What the exercise asks — Please start at the first line of the records beneath and quote each line exactly, ending with the line containing "rời đi, chờ".

Stored data —

+ + + + +

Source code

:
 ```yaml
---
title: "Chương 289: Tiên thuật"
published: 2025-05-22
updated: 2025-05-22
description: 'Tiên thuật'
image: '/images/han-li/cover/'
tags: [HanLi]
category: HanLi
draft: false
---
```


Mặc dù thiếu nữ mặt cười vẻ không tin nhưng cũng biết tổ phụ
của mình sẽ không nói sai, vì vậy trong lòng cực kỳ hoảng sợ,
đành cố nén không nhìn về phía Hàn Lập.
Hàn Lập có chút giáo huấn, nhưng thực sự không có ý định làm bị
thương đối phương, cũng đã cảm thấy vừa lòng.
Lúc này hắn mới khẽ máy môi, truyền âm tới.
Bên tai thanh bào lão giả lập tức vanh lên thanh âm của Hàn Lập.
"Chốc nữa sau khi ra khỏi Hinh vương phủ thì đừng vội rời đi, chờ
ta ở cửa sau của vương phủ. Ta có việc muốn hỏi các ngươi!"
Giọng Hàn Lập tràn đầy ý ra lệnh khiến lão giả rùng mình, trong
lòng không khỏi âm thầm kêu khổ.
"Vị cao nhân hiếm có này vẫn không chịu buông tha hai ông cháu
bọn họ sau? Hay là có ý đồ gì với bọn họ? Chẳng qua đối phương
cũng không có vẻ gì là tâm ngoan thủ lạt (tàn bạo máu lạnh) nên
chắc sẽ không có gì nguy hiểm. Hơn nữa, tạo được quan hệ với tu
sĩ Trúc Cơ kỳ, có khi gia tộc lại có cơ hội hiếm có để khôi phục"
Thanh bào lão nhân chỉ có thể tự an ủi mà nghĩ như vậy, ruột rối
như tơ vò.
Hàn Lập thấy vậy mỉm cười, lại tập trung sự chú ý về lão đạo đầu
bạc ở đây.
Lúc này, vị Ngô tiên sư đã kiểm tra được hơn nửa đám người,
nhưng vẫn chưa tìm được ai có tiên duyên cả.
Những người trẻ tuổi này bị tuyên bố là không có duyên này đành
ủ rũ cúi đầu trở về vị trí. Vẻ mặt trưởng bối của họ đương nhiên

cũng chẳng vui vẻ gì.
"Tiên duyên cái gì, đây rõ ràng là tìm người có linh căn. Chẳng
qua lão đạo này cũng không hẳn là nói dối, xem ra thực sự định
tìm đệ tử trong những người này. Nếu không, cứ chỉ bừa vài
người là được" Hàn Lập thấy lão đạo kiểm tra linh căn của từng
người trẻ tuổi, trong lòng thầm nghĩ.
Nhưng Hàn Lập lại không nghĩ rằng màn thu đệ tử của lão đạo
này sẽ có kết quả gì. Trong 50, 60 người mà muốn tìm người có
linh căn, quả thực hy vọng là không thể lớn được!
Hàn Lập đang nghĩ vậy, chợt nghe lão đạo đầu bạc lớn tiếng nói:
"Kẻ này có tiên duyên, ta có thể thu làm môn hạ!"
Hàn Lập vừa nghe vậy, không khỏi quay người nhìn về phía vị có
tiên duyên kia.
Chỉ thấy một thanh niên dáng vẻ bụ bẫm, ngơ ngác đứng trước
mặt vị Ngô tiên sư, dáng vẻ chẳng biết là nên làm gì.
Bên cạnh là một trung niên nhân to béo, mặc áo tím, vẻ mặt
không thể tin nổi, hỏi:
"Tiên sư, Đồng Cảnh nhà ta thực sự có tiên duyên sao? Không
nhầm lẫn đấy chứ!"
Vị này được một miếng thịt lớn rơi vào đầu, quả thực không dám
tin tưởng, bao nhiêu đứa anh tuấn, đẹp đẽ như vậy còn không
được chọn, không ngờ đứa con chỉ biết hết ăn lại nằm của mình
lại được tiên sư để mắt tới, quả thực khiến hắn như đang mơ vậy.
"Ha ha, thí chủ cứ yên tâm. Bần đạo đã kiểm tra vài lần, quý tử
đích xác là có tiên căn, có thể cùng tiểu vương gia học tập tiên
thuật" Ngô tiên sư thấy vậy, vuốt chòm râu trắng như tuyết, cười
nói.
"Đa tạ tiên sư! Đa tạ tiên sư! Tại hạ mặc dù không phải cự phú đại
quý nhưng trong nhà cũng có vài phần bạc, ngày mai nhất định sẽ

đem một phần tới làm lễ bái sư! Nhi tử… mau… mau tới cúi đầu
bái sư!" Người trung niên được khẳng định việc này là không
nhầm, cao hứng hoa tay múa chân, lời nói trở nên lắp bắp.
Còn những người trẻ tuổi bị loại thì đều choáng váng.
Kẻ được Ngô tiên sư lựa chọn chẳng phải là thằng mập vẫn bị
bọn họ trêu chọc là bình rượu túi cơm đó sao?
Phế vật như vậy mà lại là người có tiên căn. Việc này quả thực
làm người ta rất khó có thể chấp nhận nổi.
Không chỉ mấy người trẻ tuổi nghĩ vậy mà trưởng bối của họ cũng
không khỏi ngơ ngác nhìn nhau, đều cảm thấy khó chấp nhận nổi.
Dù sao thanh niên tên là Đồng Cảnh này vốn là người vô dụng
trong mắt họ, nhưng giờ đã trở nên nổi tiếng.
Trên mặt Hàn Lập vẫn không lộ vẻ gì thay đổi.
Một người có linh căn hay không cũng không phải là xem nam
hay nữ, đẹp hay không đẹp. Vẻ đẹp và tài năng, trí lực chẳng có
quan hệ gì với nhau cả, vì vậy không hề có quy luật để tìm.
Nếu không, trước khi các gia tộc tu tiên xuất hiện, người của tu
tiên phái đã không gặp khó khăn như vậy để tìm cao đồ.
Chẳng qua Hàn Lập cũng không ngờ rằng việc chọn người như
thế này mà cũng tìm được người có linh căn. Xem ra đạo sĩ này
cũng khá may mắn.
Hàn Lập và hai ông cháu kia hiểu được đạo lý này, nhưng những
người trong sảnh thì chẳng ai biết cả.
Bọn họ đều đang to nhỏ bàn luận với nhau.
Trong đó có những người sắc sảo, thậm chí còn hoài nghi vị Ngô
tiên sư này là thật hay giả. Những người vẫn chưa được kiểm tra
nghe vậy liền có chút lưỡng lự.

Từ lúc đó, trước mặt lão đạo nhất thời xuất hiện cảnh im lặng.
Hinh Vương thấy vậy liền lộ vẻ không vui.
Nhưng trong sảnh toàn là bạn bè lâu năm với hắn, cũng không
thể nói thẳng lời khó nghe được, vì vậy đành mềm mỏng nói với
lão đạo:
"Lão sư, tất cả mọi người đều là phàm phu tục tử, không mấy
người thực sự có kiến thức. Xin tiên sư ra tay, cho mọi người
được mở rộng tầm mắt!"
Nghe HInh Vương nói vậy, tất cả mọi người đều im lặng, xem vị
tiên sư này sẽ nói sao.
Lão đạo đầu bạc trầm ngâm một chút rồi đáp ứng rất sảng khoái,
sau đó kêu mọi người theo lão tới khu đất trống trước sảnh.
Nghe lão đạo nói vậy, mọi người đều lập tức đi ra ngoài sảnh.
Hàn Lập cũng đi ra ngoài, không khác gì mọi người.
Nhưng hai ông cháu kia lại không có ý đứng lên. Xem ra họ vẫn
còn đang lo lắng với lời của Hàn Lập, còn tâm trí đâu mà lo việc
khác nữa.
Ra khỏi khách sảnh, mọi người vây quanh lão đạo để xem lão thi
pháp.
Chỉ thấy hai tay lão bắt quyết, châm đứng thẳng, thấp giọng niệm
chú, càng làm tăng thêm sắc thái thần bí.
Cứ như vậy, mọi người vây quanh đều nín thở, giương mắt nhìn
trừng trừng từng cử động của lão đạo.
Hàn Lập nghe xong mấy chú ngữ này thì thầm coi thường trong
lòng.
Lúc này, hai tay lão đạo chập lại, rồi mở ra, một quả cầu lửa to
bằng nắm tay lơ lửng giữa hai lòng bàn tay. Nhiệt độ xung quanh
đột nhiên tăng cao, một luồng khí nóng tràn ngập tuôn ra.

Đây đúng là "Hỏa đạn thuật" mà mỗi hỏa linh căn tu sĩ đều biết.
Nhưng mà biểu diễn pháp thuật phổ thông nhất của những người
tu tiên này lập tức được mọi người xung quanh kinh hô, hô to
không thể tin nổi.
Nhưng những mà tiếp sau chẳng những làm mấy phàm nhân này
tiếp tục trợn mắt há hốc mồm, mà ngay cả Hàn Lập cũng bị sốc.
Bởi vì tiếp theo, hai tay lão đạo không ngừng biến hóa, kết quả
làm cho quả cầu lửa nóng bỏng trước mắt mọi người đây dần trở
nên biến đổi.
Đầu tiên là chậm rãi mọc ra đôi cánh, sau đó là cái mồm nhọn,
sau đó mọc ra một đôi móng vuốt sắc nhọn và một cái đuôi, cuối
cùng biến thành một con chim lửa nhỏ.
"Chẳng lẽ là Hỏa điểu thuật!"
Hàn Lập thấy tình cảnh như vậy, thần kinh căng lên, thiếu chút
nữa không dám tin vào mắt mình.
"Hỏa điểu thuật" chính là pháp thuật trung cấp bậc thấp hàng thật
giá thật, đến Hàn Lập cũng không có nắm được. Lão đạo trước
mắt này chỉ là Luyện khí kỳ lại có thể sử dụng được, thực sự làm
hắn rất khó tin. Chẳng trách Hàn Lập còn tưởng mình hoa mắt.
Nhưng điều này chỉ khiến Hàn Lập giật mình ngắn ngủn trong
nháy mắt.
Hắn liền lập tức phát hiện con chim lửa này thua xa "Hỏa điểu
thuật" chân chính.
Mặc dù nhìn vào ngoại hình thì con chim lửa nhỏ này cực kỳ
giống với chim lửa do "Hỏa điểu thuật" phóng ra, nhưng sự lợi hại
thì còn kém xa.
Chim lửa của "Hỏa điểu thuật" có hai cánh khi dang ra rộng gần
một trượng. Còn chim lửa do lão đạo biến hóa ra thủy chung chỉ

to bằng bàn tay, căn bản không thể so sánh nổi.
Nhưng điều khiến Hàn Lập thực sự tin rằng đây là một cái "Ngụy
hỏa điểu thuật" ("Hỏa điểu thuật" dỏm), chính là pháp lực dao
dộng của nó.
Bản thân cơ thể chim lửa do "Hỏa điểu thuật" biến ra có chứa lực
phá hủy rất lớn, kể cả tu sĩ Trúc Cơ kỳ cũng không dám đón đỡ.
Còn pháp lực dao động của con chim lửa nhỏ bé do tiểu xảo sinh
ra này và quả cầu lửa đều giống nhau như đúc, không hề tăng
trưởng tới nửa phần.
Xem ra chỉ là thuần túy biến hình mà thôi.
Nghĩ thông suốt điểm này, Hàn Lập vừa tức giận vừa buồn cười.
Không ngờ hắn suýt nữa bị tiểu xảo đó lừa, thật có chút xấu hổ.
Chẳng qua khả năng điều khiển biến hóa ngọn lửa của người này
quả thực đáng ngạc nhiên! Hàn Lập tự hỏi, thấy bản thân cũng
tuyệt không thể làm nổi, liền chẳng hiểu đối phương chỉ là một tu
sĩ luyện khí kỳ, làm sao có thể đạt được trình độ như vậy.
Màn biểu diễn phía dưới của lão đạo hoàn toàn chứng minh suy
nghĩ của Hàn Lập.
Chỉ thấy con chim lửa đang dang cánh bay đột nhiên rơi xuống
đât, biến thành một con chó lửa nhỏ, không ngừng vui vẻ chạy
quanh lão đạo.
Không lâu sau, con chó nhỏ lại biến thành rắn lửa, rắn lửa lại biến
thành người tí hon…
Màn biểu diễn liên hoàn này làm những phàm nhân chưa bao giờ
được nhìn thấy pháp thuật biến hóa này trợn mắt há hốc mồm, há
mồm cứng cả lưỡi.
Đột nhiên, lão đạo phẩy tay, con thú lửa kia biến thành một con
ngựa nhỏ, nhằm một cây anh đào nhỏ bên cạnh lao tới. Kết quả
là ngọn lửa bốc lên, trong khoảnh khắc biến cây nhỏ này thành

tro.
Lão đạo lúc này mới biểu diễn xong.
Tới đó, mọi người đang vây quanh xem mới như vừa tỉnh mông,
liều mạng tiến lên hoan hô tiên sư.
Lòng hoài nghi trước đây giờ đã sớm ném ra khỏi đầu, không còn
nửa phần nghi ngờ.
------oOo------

+ + + + +

Written response —
Source code

:
 ```yaml
---
title: "Chương 289: Tiên thuật"
published: 2025-05-22
updated: 2025-05-22
description: 'Tiên thuật'
image: '/images/han-li/cover/'
tags: [HanLi]
category: HanLi
draft: false
---
```


Mặc dù thiếu nữ mặt cười vẻ không tin nhưng cũng biết tổ phụ
của mình sẽ không nói sai, vì vậy trong lòng cực kỳ hoảng sợ,
đành cố nén không nhìn về phía Hàn Lập.
Hàn Lập có chút giáo huấn, nhưng thực sự không có ý định làm bị
thương đối phương, cũng đã cảm thấy vừa lòng.
Lúc này hắn mới khẽ máy môi, truyền âm tới.
Bên tai thanh bào lão giả lập tức vanh lên thanh âm của Hàn Lập.
"Chốc nữa sau khi ra khỏi Hinh vương phủ thì đừng vội rời đi, chờ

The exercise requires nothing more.